OpenWrt Forum Archive

Topic: Complimentary NutPile monitoring for OpenWrt community

The content of this topic has been archived on 2 May 2018. There are no obvious gaps in this topic, but there may still be some posts missing at the end.

This post is a thank you and on offer of free services to the OpenWrt community. As I do not want this to come across as spam, I will explain why I am posting.

First, who we are. NutPile is a consumer and business Internet performance monitoring service. Reports show frequency, length, average times of outages, latency, automated speed testing, historical data and more. Details show if problems are on the LAN, with the Internet provider or beyond. DDNS and other features are included at no cost.

An overview can be found at nutpile.com/overview.

A little history

What makes OpenWrt valuable to NutPile Networks is that when we needed a tiny embedded device to ship to customers, we came across this project. It was the perfect embedded OS to run our monitoring code, called the 'agent'.

While we also support Windows 7/8/10 and some newer Linux versions such as Centos 7, Debian 7, etc, we needed something for those who cannot or prefer not to keep a PC/server on 24/7. Our OpenWrt dev worked closely with the agent development team and we soon had a device ready to ship.

Supported hardware

We currently support devices such as the older TP-Link TL-WR703N and currently ship the GL-Inet MT300N.
The agent also runs on the GL-Inet 6416A along with some mini routers called the 3G/4G routers.

Mainly ar71xx and ramips based models were used to test what we could get away with in terms of resources.
The agent requires very little resources so can run on some fairly limited platforms.

Complimentary service - two free offers

Member of OpenWrt
As a member of this community, you need only to create an account on the NutPile site then use the Contact us form to let us know the agent ID and your Userid on this site. With that, we will happily extend to you six months of free monitoring.

Supported devices list
The NutPile agent runs on the above mentioned platforms however, we wish to compile a list of devices for those that already own their own hardware.

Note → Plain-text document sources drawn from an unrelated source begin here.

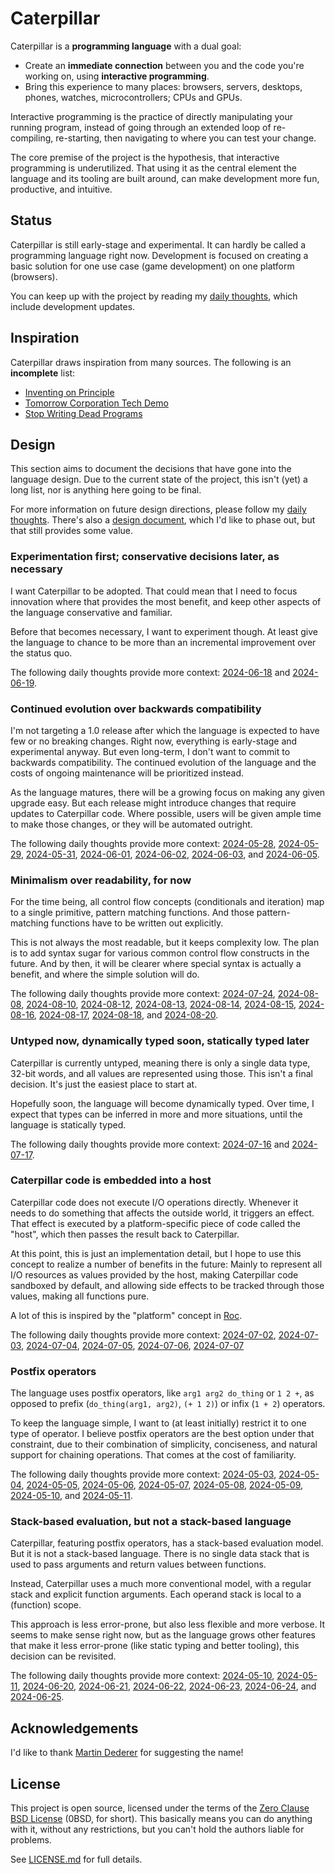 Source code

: # Caterpillar

Caterpillar is a **programming language** with a dual goal:

- Create an **immediate connection** between you and the code you're working on,
  using **interactive programming**.
- Bring this experience to many places: browsers, servers, desktops, phones,
  watches, microcontrollers; CPUs and GPUs.

Interactive programming is the practice of directly manipulating your running
program, instead of going through an extended loop of re-compiling, re-starting,
then navigating to where you can test your change.

The core premise of the project is the hypothesis, that interactive programming
is underutilized. That using it as the central element the language and its
tooling are built around, can make development more fun, productive, and
intuitive.

## Status

Caterpillar is still early-stage and experimental. It can hardly be called a
programming language right now. Development is focused on creating a basic
solution for one use case (game development) on one platform (browsers).

You can keep up with the project by reading my [daily thoughts], which include
development updates.

## Inspiration

Caterpillar draws inspiration from many sources. The following is an
**incomplete** list:

- [Inventing on Principle](https://vimeo.com/906418692)
- [Tomorrow Corporation Tech Demo](https://www.youtube.com/watch?v=72y2EC5fkcE)
- [Stop Writing Dead Programs](https://jackrusher.com/strange-loop-2022/)

## Design

This section aims to document the decisions that have gone into the language
design. Due to the current state of the project, this isn't (yet) a long list,
nor is anything here going to be final.

For more information on future design directions, please follow my
[daily thoughts]. There's also a [design document](design.md), which I'd like to
phase out, but that still provides some value.

### Experimentation first; conservative decisions later, as necessary

I want Caterpillar to be adopted. That could mean that I need to focus
innovation where that provides the most benefit, and keep other aspects of the
language conservative and familiar.

Before that becomes necessary, I want to experiment though. At least give the
language to chance to be more than an incremental improvement over the status
quo.

The following daily thoughts provide more context:
[2024-06-18](https://capi.hannobraun.com/daily/2024-06-18) and
[2024-06-19](https://capi.hannobraun.com/daily/2024-06-19).

### Continued evolution over backwards compatibility

I'm not targeting a 1.0 release after which the language is expected to have few
or no breaking changes. Right now, everything is early-stage and experimental
anyway. But even long-term, I don't want to commit to backwards compatibility.
The continued evolution of the language and the costs of ongoing maintenance
will be prioritized instead.

As the language matures, there will be a growing focus on making any given
upgrade easy. But each release might introduce changes that require updates to
Caterpillar code. Where possible, users will be given ample time to make those
changes, or they will be automated outright.

The following daily thoughts provide more context:
[2024-05-28](https://capi.hannobraun.com/daily/2024-05-28),
[2024-05-29](https://capi.hannobraun.com/daily/2024-05-29),
[2024-05-31](https://capi.hannobraun.com/daily/2024-05-31),
[2024-06-01](https://capi.hannobraun.com/daily/2024-06-01),
[2024-06-02](https://capi.hannobraun.com/daily/2024-06-02),
[2024-06-03](https://capi.hannobraun.com/daily/2024-06-03), and
[2024-06-05](https://capi.hannobraun.com/daily/2024-06-05).

### Minimalism over readability, for now

For the time being, all control flow concepts (conditionals and iteration) map
to a single primitive, pattern matching functions. And those pattern-matching
functions have to be written out explicitly.

This is not always the most readable, but it keeps complexity low. The plan is
to add syntax sugar for various common control flow constructs in the future.
And by then, it will be clearer where special syntax is actually a benefit, and
where the simple solution will do.

The following daily thoughts provide more context:
[2024-07-24](https://capi.hannobraun.com/daily/2024-07-24),
[2024-08-08](https://capi.hannobraun.com/daily/2024-08-08),
[2024-08-10](https://capi.hannobraun.com/daily/2024-08-10),
[2024-08-12](https://capi.hannobraun.com/daily/2024-08-12),
[2024-08-13](https://capi.hannobraun.com/daily/2024-08-13),
[2024-08-14](https://capi.hannobraun.com/daily/2024-08-14),
[2024-08-15](https://capi.hannobraun.com/daily/2024-08-15),
[2024-08-16](https://capi.hannobraun.com/daily/2024-08-16),
[2024-08-17](https://capi.hannobraun.com/daily/2024-08-17),
[2024-08-18](https://capi.hannobraun.com/daily/2024-08-18), and
[2024-08-20](https://capi.hannobraun.com/daily/2024-08-20).

### Untyped now, dynamically typed soon, statically typed later

Caterpillar is currently untyped, meaning there is only a single data type,
32-bit words, and all values are represented using those. This isn't a final
decision. It's just the easiest place to start at.

Hopefully soon, the language will become dynamically typed. Over time, I expect
that types can be inferred in more and more situations, until the language is
statically typed.

The following daily thoughts provide more context:
[2024-07-16](https://capi.hannobraun.com/daily/2024-07-16) and
[2024-07-17](https://capi.hannobraun.com/daily/2024-07-17).

### Caterpillar code is embedded into a host

Caterpillar code does not execute I/O operations directly. Whenever it needs to
do something that affects the outside world, it triggers an effect. That effect
is executed by a platform-specific piece of code called the "host", which then
passes the result back to Caterpillar.

At this point, this is just an implementation detail, but I hope to use this
concept to realize a number of benefits in the future: Mainly to represent all
I/O resources as values provided by the host, making Caterpillar code sandboxed
by default, and allowing side effects to be tracked through those values, making
all functions pure.

A lot of this is inspired by the "platform" concept in [Roc].

The following daily thoughts provide more context:
[2024-07-02](https://capi.hannobraun.com/daily/2024-07-02),
[2024-07-03](https://capi.hannobraun.com/daily/2024-07-03),
[2024-07-04](https://capi.hannobraun.com/daily/2024-07-04),
[2024-07-05](https://capi.hannobraun.com/daily/2024-07-05),
[2024-07-06](https://capi.hannobraun.com/daily/2024-07-06),
[2024-07-07](https://capi.hannobraun.com/daily/2024-07-07)

[Roc]: https://www.roc-lang.org/

### Postfix operators

The language uses postfix operators, like `arg1 arg2 do_thing` or `1 2 +`, as
opposed to prefix (`do_thing(arg1, arg2)`, `(+ 1 2)`) or infix (`1 + 2`)
operators.

To keep the language simple, I want to (at least initially) restrict it to one
type of operator. I believe postfix operators are the best option under that
constraint, due to their combination of simplicity, conciseness, and natural
support for chaining operations. That comes at the cost of familiarity.

The following daily thoughts provide more context:
[2024-05-03](https://capi.hannobraun.com/daily/2024-05-03),
[2024-05-04](https://capi.hannobraun.com/daily/2024-05-04),
[2024-05-05](https://capi.hannobraun.com/daily/2024-05-05),
[2024-05-06](https://capi.hannobraun.com/daily/2024-05-06),
[2024-05-07](https://capi.hannobraun.com/daily/2024-05-07),
[2024-05-08](https://capi.hannobraun.com/daily/2024-05-08),
[2024-05-09](https://capi.hannobraun.com/daily/2024-05-09),
[2024-05-10](https://capi.hannobraun.com/daily/2024-05-10), and
[2024-05-11](https://capi.hannobraun.com/daily/2024-05-11).

### Stack-based evaluation, but not a stack-based language

Caterpillar, featuring postfix operators, has a stack-based evaluation model.
But it is not a stack-based language. There is no single data stack that is used
to pass arguments and return values between functions.

Instead, Caterpillar uses a much more conventional model, with a regular stack
and explicit function arguments. Each operand stack is local to a (function)
scope.

This approach is less error-prone, but also less flexible and more verbose. It
seems to make sense right now, but as the language grows other features that
make it less error-prone (like static typing and better tooling), this decision
can be revisited.

The following daily thoughts provide more context:
[2024-05-10](https://capi.hannobraun.com/daily/2024-05-10),
[2024-05-11](https://capi.hannobraun.com/daily/2024-05-11),
[2024-06-20](https://capi.hannobraun.com/daily/2024-06-20),
[2024-06-21](https://capi.hannobraun.com/daily/2024-06-21),
[2024-06-22](https://capi.hannobraun.com/daily/2024-06-22),
[2024-06-23](https://capi.hannobraun.com/daily/2024-06-23),
[2024-06-24](https://capi.hannobraun.com/daily/2024-06-24), and
[2024-06-25](https://capi.hannobraun.com/daily/2024-06-25).

## Acknowledgements

I'd like to thank [Martin Dederer](https://github.com/martindederer) for
suggesting the name!

## License

This project is open source, licensed under the terms of the
[Zero Clause BSD License] (0BSD, for short). This basically means you can do
anything with it, without any restrictions, but you can't hold the authors
liable for problems.

See [LICENSE.md] for full details.

[daily thoughts]: https://capi.hannobraun.com/daily
[Zero Clause BSD License]: https://opensource.org/licenses/0BSD
[LICENSE.md]: LICENSE.md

In your NutPile control panel, when creating a new agent, you will find different versions which you can download and test on your own hardware. After confirming your results as positive, if the device is not listed, we will happily extend you a full year of free monitoring in return for your detailed report.

Self installed agents generally do not come with a lot of instructions mainly because we have developed for our own needs therefore have not complied much for installation notes. The more information you can provide in terms of installation, auto starting the agent and so on, the better. This will help others to install onto their own hardware as well.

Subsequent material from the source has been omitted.